Inter, Spalletti non è il problema

  • Non è Spalletti il problema. C’è chi ha davvero richiesto l’esonero del tecnico ex Roma. Pertanto, lungi dall’affrontare analisi psicologiche a noi inappropriate, è naturale porsi acune domande su come possa essere possibile che, ancora una volta, sia l’allenatore che siede sulla panchina dell’Inter il problema. Non è un caso che questa squadra presenti le stesse difficoltà di quelle affrontate durante le stagioni trascorse. E il problema si risolverebbe dunque, anche stavolta, ghigliottinando l’ennesimo tecnico nerazzurro? Spalletti non conosce certamente il campionato italiano da quest’anno ed ha vissuto rapporti ancor più incandescenti in una piazza come quella di Roma, dunque appare estremamente inappropriato bocciare il suo operato umano e tattico. Specialmente se fino a dicembre la sua squadra era in cima alla classifica. L’unica critica, al massimo, resta quella riguardo la confusione sulla scelta dei titolari, sebbene il motivo resti anche lì legato ad un livello tecnico al ribasso che non permette l’imposizione di alcuni calciatori su altri.
  • Un modulo nuovo. Contro il Crotone, come si è già detto, l’Inter ha presentato per la prima volta un 4-3-3. La nuova disposizione tattica permetterebbe anzitutto di sopperire all’assenza del trequartista, oltre a rinvigorire i due esterni d’attacco con un maggiore supporto da parte delle due mezz’ali di centrocampo. La squadra, inoltre, potrebbe tornare ad accorciarsi maggiormente in fase d’impostazione, garantendo così un possesso palla più pragmatico ai fini dell’azione. Quel che conta, comunque, è la dinamicità del gioco assieme alla capacità della squadra di saper cogliere i momenti ed i tempi della gara, ultimamente tralasciati con ogni evidenza, e conseguenza.
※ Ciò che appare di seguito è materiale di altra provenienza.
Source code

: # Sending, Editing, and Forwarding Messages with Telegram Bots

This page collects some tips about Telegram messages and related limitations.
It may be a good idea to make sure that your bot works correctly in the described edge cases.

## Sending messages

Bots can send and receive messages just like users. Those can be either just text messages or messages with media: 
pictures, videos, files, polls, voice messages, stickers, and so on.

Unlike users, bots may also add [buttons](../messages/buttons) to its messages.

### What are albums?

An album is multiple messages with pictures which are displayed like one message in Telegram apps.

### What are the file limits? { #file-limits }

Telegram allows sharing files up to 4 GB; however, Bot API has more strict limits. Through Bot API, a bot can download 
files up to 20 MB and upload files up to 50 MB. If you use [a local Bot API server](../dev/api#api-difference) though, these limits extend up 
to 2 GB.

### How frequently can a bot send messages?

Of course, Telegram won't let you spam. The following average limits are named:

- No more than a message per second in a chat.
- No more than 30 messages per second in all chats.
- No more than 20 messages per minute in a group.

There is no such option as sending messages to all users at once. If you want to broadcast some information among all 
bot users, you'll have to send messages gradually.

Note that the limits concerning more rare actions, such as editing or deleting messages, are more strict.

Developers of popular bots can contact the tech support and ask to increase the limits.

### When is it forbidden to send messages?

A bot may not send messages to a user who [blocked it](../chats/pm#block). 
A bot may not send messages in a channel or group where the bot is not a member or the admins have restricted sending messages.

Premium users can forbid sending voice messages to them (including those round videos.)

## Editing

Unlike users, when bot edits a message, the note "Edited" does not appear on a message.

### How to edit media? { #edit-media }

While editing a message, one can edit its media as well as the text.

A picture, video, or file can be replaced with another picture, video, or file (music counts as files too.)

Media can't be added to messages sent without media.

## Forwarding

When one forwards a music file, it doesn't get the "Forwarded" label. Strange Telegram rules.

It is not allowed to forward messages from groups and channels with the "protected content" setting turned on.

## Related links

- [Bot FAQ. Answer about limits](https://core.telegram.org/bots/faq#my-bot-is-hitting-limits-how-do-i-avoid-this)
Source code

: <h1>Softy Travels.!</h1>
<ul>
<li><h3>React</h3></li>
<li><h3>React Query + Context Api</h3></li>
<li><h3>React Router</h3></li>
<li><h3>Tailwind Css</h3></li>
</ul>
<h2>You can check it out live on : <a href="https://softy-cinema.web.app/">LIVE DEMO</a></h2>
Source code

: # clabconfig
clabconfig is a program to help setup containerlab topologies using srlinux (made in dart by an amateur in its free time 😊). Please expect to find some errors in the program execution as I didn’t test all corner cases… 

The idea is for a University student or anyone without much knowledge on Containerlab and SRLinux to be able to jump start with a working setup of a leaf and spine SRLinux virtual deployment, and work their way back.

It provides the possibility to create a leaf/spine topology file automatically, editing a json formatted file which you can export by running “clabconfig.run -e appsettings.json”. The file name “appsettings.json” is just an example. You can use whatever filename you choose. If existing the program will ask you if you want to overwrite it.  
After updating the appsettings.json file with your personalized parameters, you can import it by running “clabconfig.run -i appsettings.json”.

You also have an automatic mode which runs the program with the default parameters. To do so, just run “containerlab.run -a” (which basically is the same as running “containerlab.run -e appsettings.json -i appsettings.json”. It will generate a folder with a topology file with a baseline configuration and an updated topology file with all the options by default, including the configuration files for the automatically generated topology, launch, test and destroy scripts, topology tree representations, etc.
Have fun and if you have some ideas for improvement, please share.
  • Maggiori alternative d’attacco. Se la difesa resta un terreno ancora da plasmare per Spalletti, l’attacco non è mai stato messo in discussione. Perisic-Icardi-Candreva è il tridente titolare. Ma perché non metterlo in discussione? È ormai sempre più frequente, ad esempio, che il tecnico sostituisca a partita in corso Candreva con Eder, o, come avvenuto contro il Crotone, con Karamoh. E sia contro la Roma, sia nell’ultimo match casalingo, tale scelta si sia rivelata estremamente positiva; senza l’esterno ex Lazio, infatti, l’Inter sembra acquistare maggiore mobilità sulla fascia destra, specie se è Cancelo il terzino, garantendo con Eder la possibilità di tagliare verso l’area di rigore, o con Karamoh imprevedibilità e rapidità. Dunque, perché non tagliare definitivamente il cordone ombelicale che lega Spalletti ad un attacco per il momento in evidente difficoltà di concretizzazione?
  • Stravolgere tutto, nel peggiore dei casi. Che si provi la coppia Eder-Icardi, la difesa a 3 e gli esterni bassi di centrocampo, che si introducano in prima squadra i talenti della Primavera. Se anche quest’Inter dovesse perdere, nel corso di questi mesi, ogni chance per reggere la lotta per il quarto posto, ciò che bisogna tagliare non è più la testa dell’allenatore, ma i ponti col recente passato.